巨人と中日それぞれの思惑と新たな因縁

 ここまで手際がいいと、裏で「談合」があったのではと勘ぐりたくなる。今オフの巨人と中日の補強である。

 中日・落合GMが井端弘和内野手に年俸88パーセントダウンを提示。実質的なクビ通告だ。井端は中日一筋16年。功労者のプライドがあったろうが、これでは退団するしかない。

 すると巨人が「ウチへおいで」救いの手を差し伸べて、このほど1年契約、年俸4500万円でめでたく入団が決まった。

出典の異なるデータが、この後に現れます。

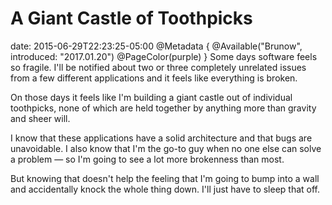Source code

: # A Giant Castle of Toothpicks
date: 2015-06-29T22:23:25-05:00
@Metadata {
  @Available("Brunow", introduced: "2017.01.20")
  @PageColor(purple)
}
Some days software feels so fragile. I'll be notified about two or three completely unrelated issues from a few different applications and it feels like everything is broken.

On those days it feels like I'm building a giant castle out of individual toothpicks, none of which are held together by anything more than gravity and sheer will.

I know that these applications have a solid architecture and that bugs are unavoidable. I also know that I'm the go-to guy when no one else can solve a problem &mdash; so I'm going to see a lot more brokenness than most.

But knowing that doesn't help the feeling that I'm going to bump into a wall and accidentally knock the whole thing down. I'll just have to sleep that off.
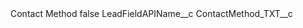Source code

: <?xml version="1.0" encoding="UTF-8"?>
<CustomMetadata xmlns="http://soap.sforce.com/2006/04/metadata" xmlns:xsi="http://www.w3.org/2001/XMLSchema-instance" xmlns:xsd="http://www.w3.org/2001/XMLSchema">
    <label>Contact Method</label>
    <protected>false</protected>
    <values>
        <field>LeadFieldAPIName__c</field>
        <value xsi:type="xsd:string">ContactMethod_TXT__c</value>
    </values>
</CustomMetadata>
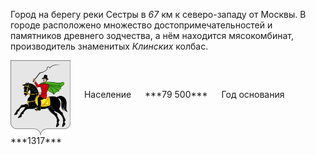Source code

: <!--2022-01-07 00:44:22-->
Город на берегу реки Сестры в *67* км к северо-западу от Москвы. 
В городе расположено множество достопримечательностей и памятников древнего зодчества, 
а нём находится мясокомбинат, производитель знаменитых *Клинских* колбас.

<span class="dt">
  <img src="Klin.png" align="middle" width="96px"> &emsp; 
<span class="dtc">
  Население &emsp; ***79 500*** &emsp;
  Год основания &emsp; ***1317***
</span>
</span>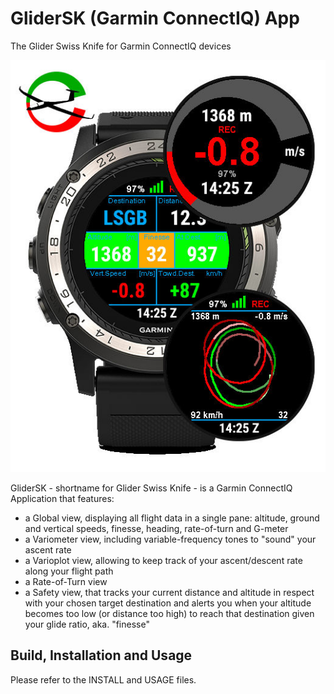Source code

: GliderSK (Garmin ConnectIQ) App
===============================
The Glider Swiss Knife for Garmin ConnectIQ devices


   ![GliderSK-Overview](/GliderSK-Overview.jpg)


GliderSK - shortname for Glider Swiss Knife - is a Garmin ConnectIQ Application
that features:
 - a Global view, displaying all flight data in a single pane: altitude,
   ground and vertical speeds, finesse, heading, rate-of-turn and G-meter
 - a Variometer view, including variable-frequency tones to "sound" your
   ascent rate
 - a Varioplot view, allowing to keep track of your ascent/descent rate
   along your flight path
 - a Rate-of-Turn view
 - a Safety view, that tracks your current distance and altitude in respect
   with your chosen target destination and alerts you when your altitude
   becomes too low (or distance too high) to reach that destination given
   your glide ratio, aka. "finesse"


Build, Installation and Usage
-----------------------------

Please refer to the INSTALL and USAGE files.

 で、ガッツこと小笠原道大がFA宣言すると、巨人は「戦力構想外」と冷たい態度を取った。「面倒見がいいチームなのに」と思っていると、落合GMがすかさず「必要じゃない戦力には声をかけない」とこれまた1年契約、年俸3000万円で獲得した。

 まるっきり、巨人と中日の「交換トレード」の図式だ。面倒な手順を踏む必要がないし、なにより格安で獲得できる。落合GM、かつて巨人に在籍していただけに、両者の間にパイプがあっても不思議ではない。冒頭のような邪推をした次第であるが、中日と巨人の利害は一致する。

 落合GMは97、98年と日本ハムに在籍した。その時、師弟関係を結んだのが当時、伸び悩んでいた小笠原と言われる。97年は本塁打0、98年もわずか1本だった。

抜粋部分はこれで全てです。